The Davidson students, along with Assistant Professor of Mathematics Laurie Heyer, enjoyed pizza while waiting for the questions to be posted at the COMAP web site. When that happened at midnight, it signaled the beginning of a long weekend of pondering the best approach to two open-ended questions.
Problem A this year is to determine whether cyclists should use spoked or disk wheels for road races. The model must account for wind speed and road grade.
Problem B is to recommend evacuation strategies for South Carolina in the event of a major hurricane, motivated by that state's experience with Hurricane Floyd in 1999.
It's the 17th year COMAP has sponsored the contest, but this is the first time Davidson has been involved since 1992. Last year's event attracted 427 teams from 221 institutions in nine countries.

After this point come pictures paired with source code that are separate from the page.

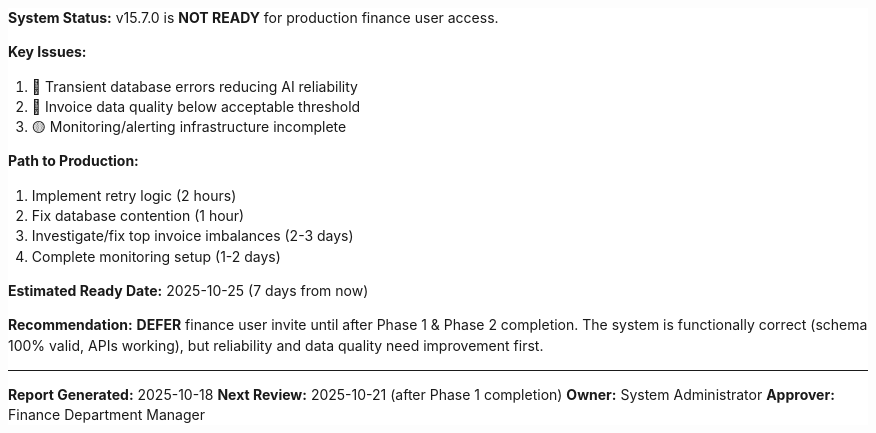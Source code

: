 **System Status:** v15.7.0 is **NOT READY** for production finance user access.

**Key Issues:**
1. 🔴 Transient database errors reducing AI reliability
2. 🔴 Invoice data quality below acceptable threshold
3. 🟡 Monitoring/alerting infrastructure incomplete

**Path to Production:**
1. Implement retry logic (2 hours)
2. Fix database contention (1 hour)
3. Investigate/fix top invoice imbalances (2-3 days)
4. Complete monitoring setup (1-2 days)

**Estimated Ready Date:** 2025-10-25 (7 days from now)

**Recommendation:** **DEFER** finance user invite until after Phase 1 & Phase 2 completion. The system is functionally correct (schema 100% valid, APIs working), but reliability and data quality need improvement first.

---

**Report Generated:** 2025-10-18
**Next Review:** 2025-10-21 (after Phase 1 completion)
**Owner:** System Administrator
**Approver:** Finance Department Manager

Heyer said the questions are intentionally open-ended. "These are real-world problems with no known solution," she explained. "The contest challenges people to develop reasonable approaches and mathematical models that will address the situation. The quality of the writing and presentation of the results is important, but there won't be a right answer because there is no right answer."
Two teams of three students will work on the problems until 11:59 p.m. Monday, when they must submit their papers to Heyer to validate and mail to COMAP. One team consists of Tim Valdes '01, Peter Clark '01 and David Johnston '01. The other includes Randy Skattum '01, Andy Schultz '02, Joe Rusinko '01. Heyer showed the teams a winning solution from last year's contest and discussed why it appealed to the judges, but she is not allowed to advise or assist the teams in any way once the contest begins.
COMAP will rate the papers on a scale from "Outstanding" to "Successful Participant," and announce the results in April. The "Outstanding" entries will be published in the UMAP Journal.
Davidson's students will work on the problems outside their regular classes, and receive no academic credit for this extra work. "They're just doing it for fun, and for the glory of Davidson," Heyer said. "I baited them with the fact that the School of Science and Math, Duke University, Wake Forest, and UNC Chapel Hill have all been winners in the past, and Davidson hasn't even been competing. They want to get in there and beat those guys!"
Davidson is a highly selective independent liberal arts college for 1,600 students. Since its establishment in 1837, the college has graduated 23 Rhodes Scholars and is consistently ranked among the top liberal arts colleges in the country by U.S. News and World Report magazine. Davidson recently launched "Let Learning Be Cherished," a $250 million campaign in support of student financial assistance, academic resources, and community life.